Work task
Print out each record below, unaltered and complete, without its images.

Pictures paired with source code
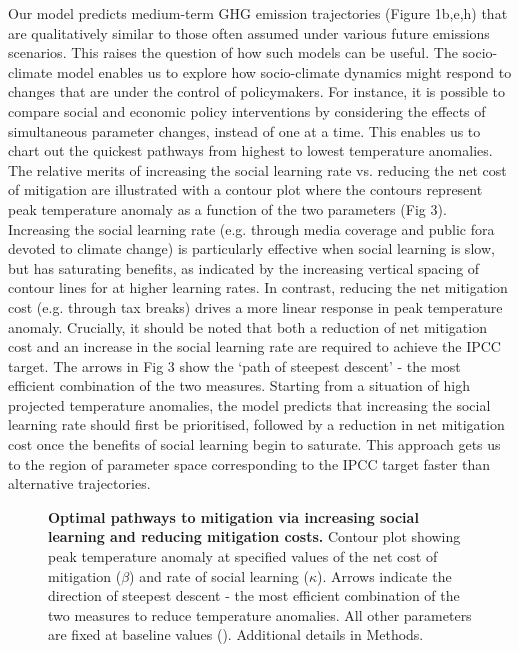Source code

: \documentclass[10pt,letterpaper]{article}
\begin{document}
Our model predicts medium-term GHG emission trajectories (Figure 1b,e,h) that are qualitatively similar to those often assumed under various future emissions scenarios. This raises the question of how such models can be useful. The socio-climate model enables us to explore how socio-climate dynamics might respond to changes that are under the control of policymakers. For instance, it is possible to compare social and economic policy interventions by considering the effects of simultaneous parameter changes, instead of one at a time. This enables us to chart out the quickest pathways from highest to lowest temperature anomalies. The relative merits of increasing the social learning rate vs. reducing the net cost of mitigation are illustrated with a contour plot where the contours represent peak temperature anomaly as a function of the two parameters (Fig 3). Increasing the social learning rate (e.g. through media coverage and public fora devoted to climate change) is particularly effective when social learning is slow, but has saturating benefits, as indicated by the increasing vertical spacing of contour lines for at higher learning rates. In contrast, reducing the net mitigation cost (e.g. through tax breaks) drives a more linear response in peak temperature anomaly. Crucially, it should be noted that both a reduction of net mitigation cost and an increase in the social learning rate are required to achieve the IPCC target. The arrows in Fig 3 show the `path of steepest descent' - the most efficient combination of the two measures. Starting from a situation of high projected temperature anomalies, the model predicts that increasing the social learning rate should first be prioritised, followed by a reduction in net mitigation cost once the benefits of social learning begin to saturate. This approach gets us to the region of parameter space corresponding to the IPCC target faster than alternative trajectories.


\begin{figure}[!ht]
\caption{{\bf Optimal pathways to mitigation via increasing social learning and reducing mitigation costs.}
Contour plot showing peak temperature anomaly at specified values of the net cost of mitigation ($\beta$) and rate of social learning ($\kappa$). Arrows indicate the direction of steepest descent - the most efficient combination of the two measures to reduce temperature anomalies. All other parameters are fixed at baseline values (). Additional details in Methods.}
\label{fig3}
\end{figure}
\end{document}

Response below
Source code

: \documentclass[10pt,letterpaper]{article}
\begin{document}
Our model predicts medium-term GHG emission trajectories (Figure 1b,e,h) that are qualitatively similar to those often assumed under various future emissions scenarios. This raises the question of how such models can be useful. The socio-climate model enables us to explore how socio-climate dynamics might respond to changes that are under the control of policymakers. For instance, it is possible to compare social and economic policy interventions by considering the effects of simultaneous parameter changes, instead of one at a time. This enables us to chart out the quickest pathways from highest to lowest temperature anomalies. The relative merits of increasing the social learning rate vs. reducing the net cost of mitigation are illustrated with a contour plot where the contours represent peak temperature anomaly as a function of the two parameters (Fig 3). Increasing the social learning rate (e.g. through media coverage and public fora devoted to climate change) is particularly effective when social learning is slow, but has saturating benefits, as indicated by the increasing vertical spacing of contour lines for at higher learning rates. In contrast, reducing the net mitigation cost (e.g. through tax breaks) drives a more linear response in peak temperature anomaly. Crucially, it should be noted that both a reduction of net mitigation cost and an increase in the social learning rate are required to achieve the IPCC target. The arrows in Fig 3 show the `path of steepest descent' - the most efficient combination of the two measures. Starting from a situation of high projected temperature anomalies, the model predicts that increasing the social learning rate should first be prioritised, followed by a reduction in net mitigation cost once the benefits of social learning begin to saturate. This approach gets us to the region of parameter space corresponding to the IPCC target faster than alternative trajectories.


\begin{figure}[!ht]
\caption{{\bf Optimal pathways to mitigation via increasing social learning and reducing mitigation costs.}
Contour plot showing peak temperature anomaly at specified values of the net cost of mitigation ($\beta$) and rate of social learning ($\kappa$). Arrows indicate the direction of steepest descent - the most efficient combination of the two measures to reduce temperature anomalies. All other parameters are fixed at baseline values (). Additional details in Methods.}
\label{fig3}
\end{figure}
\end{document}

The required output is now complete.